Şehirden nadiren ayrılmış bir Paris’li olan Chardin resmi kendi öğrenmiş ve de Hooch’dan cok etkilenmiş. Genellikle natürmortlar, ev içi görüntüleri, günlük işleriyle uğraşan insan resimleri ve portreler yapmış.
1699’da bir marangozun oğlu olarak Paris’te doğmuş.Kısa bir süre tarih ressamlarına çıraklık yapmış. 25 yaşında hoca olmuş.Chardin’in mütevazı konuları daha önce resim sanatı açısından değerli olarak görülmemiş ve onun eserleri o sırada Fransız sanatına egemen olan tarihi ve Rokoko resimlerle karşıtlık oluşturmuş.
Chardin, Tabela adlı tablosuyla ve akademiye girişini sağlayan iki eseriyle ilgi çekmiş. O günlerde, babasının doktor olan bir arkadaşı için hazırladığı tabela, Chardin’e ün getirmiş. Büyük boyutlu bir tahta üstündeki bu tabelada, tıp mesleğini temsil eden araçlar yerine, doktoru, düelloda yaralanmış bir adamın yarasını büyük bir kalabalığın ortasında tedavi ederken gösteren bir resim yer alıyormuş.Kedi balığı ve Büfe adlı bu iki eseri şimdi Louvre müzesindedir.

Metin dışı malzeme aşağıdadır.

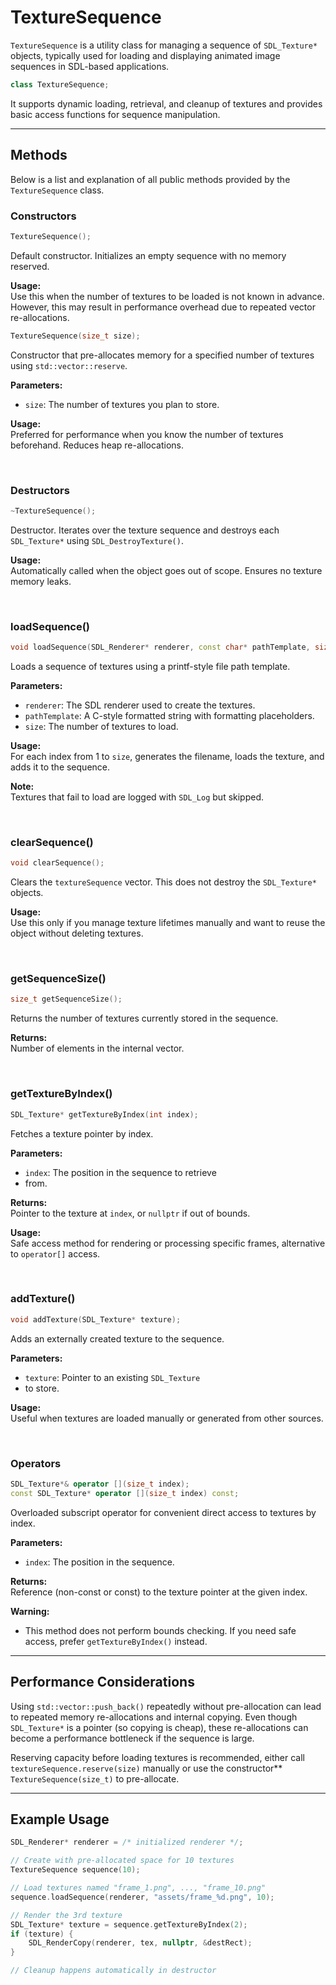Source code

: # TextureSequence
`TextureSequence` is a utility class for managing a 
sequence of `SDL_Texture*` objects, typically used for 
loading and displaying animated image sequences in 
SDL-based applications.

```c++
class TextureSequence;
```

It supports dynamic loading, retrieval, and cleanup of 
textures and provides basic access functions for 
sequence manipulation.

---

## Methods
Below is a list and explanation of all public methods 
provided by the `TextureSequence` class.

### Constructors

```c++
TextureSequence();
```

Default constructor. Initializes an empty sequence 
with no memory reserved. 

**Usage:**  
Use this when the number of textures to be loaded 
is not known in advance. However, this may result 
in performance overhead due to repeated vector 
re-allocations.

```c++
TextureSequence(size_t size);
```

Constructor that pre-allocates memory for a specified 
number of textures using `std::vector::reserve`.

**Parameters:**
- `size`: The number of textures you plan to store.

**Usage:**  
Preferred for performance when you know the number of 
textures beforehand. Reduces heap re-allocations.

<br>

### Destructors

```c++
~TextureSequence();
```
Destructor. Iterates over the texture sequence and 
destroys each `SDL_Texture*` using 
`SDL_DestroyTexture()`.

**Usage:**  
Automatically called when the object goes out of scope.
Ensures no texture memory leaks.

<br>

### loadSequence()

```c++
void loadSequence(SDL_Renderer* renderer, const char* pathTemplate, size_t size);
```

Loads a sequence of textures using a printf-style 
file path template.

**Parameters:**
- `renderer`: The SDL renderer used to create the textures.
- `pathTemplate`: A C-style formatted string with formatting placeholders.
- `size`: The number of textures to load.

**Usage:**  
For each index from 1 to `size`, generates the 
filename, loads the texture, and adds it to the 
sequence.

**Note:**  
Textures that fail to load are logged with `SDL_Log` 
but skipped.

<br>

### clearSequence()

```c++
void clearSequence();
```

Clears the `textureSequence` vector. This does not 
destroy the `SDL_Texture*` objects.

**Usage:**  
Use this only if you manage texture lifetimes manually 
and want to reuse the object without deleting textures.

<br>

### getSequenceSize()

```c++
size_t getSequenceSize();
```

Returns the number of textures currently stored in 
the sequence.

**Returns:**  
Number of elements in the internal vector.

<br>

### getTextureByIndex()

```c++
SDL_Texture* getTextureByIndex(int index);
```

Fetches a texture pointer by index.

**Parameters:**
- `index`: The position in the sequence to retrieve 
- from.

**Returns:**  
Pointer to the texture at `index`, or `nullptr` if 
out of bounds.

**Usage:**  
Safe access method for rendering or processing 
specific frames, alternative to `operator[]` access.

<br>

### addTexture()

```c++
void addTexture(SDL_Texture* texture);
```

Adds an externally created texture to the sequence.

**Parameters:**
- `texture`: Pointer to an existing `SDL_Texture` 
- to store.

**Usage:**  
Useful when textures are loaded manually or generated
from other sources.

<br>

### Operators

```c++
SDL_Texture*& operator [](size_t index);
const SDL_Texture* operator [](size_t index) const;
```

Overloaded subscript operator for convenient direct 
access to textures by index.

**Parameters:**
- `index`: The position in the sequence.

**Returns:**  
Reference (non-const or const) to the texture pointer 
at the given index.

**Warning:**  
- This method does not perform bounds checking. If you need safe access, prefer `getTextureByIndex()` instead.

---

## Performance Considerations

Using `std::vector::push_back()` repeatedly 
without pre-allocation can lead to repeated memory 
re-allocations and internal copying. 
Even though `SDL_Texture*` is a pointer 
(so copying is cheap), these re-allocations can 
become a performance bottleneck if the sequence 
is large.

Reserving capacity before loading textures is 
recommended, either call 
`textureSequence.reserve(size)` manually or 
use the constructor** `TextureSequence(size_t)` 
to pre-allocate.

---

## Example Usage

```cpp
SDL_Renderer* renderer = /* initialized renderer */;

// Create with pre-allocated space for 10 textures
TextureSequence sequence(10);

// Load textures named "frame_1.png", ..., "frame_10.png"
sequence.loadSequence(renderer, "assets/frame_%d.png", 10);

// Render the 3rd texture
SDL_Texture* texture = sequence.getTextureByIndex(2);
if (texture) {
    SDL_RenderCopy(renderer, tex, nullptr, &destRect);
}

// Cleanup happens automatically in destructor
```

Bununla birlikte, 1737 ‘den itibaren Chardin, sergilenecek eserlerin bir jüri tarafından seçildiği resmi Acaddmie tarafından düzenlenen Paris Salonu’nda düzenli olarak yer almış.Bu sergilerde yer alması Chardın’in, aralarında Kral XV. Louis’nin de bulunduğu Fransız aristokrasisinin ilgisini çekmiş.
Kalın tabaklar halinde, İnce vernik ve sıklıkla tamamen kuru tabaka halinde uygulanan boya tekniğiyle Chardin, yumuşak konturlar ve şaşırtıcı gerçeklikte dokular elde etmiş.
Daha sonra resimlerinin baskı kopyaları üretildiğinde daha büyük bir tanınırlık kazanmış. Yaşamının sonlarına doğru görme yetisi azalınca pasteller üretmeye başlamış.
Hayatının sonuna doğru pastel yapmaya başladı; bu türde iki tablosu ünlüdür: Gözlüklü Portre ve Yeşil Abajurlu Portre (Louvre). Chardin’in teknik araştırmaları, fırça vuruşlarındaki yumuşaklık, renk konusundaki titizlikleri çağdaşlarınca anlaşılmamış
Eskiçağ sanatına pek ilgi duymamış mitolojiye hiç önem vermemiş, yalnız çevresinde gördüklerinin resmini yapan başarılı bir ustaymış. En önemsiz bir konudan bile şiirli bir eser çıkarmayı başarıyormuş.